## [Your goal]
Select the lines below containing the word "transactions".

## [Data under study]
========

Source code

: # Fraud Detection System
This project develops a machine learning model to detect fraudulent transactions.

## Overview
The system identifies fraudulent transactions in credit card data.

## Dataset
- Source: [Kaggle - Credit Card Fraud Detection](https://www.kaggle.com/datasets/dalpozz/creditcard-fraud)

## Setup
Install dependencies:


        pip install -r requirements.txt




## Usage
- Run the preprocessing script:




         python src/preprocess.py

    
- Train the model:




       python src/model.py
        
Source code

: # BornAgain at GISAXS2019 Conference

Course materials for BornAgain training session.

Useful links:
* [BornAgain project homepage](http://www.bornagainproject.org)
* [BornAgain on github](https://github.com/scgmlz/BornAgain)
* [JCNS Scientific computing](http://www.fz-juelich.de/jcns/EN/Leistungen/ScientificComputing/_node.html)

========

## [Exercise answer]
This project develops a machine learning model to detect fraudulent transactions.
The system identifies fraudulent transactions in credit card data.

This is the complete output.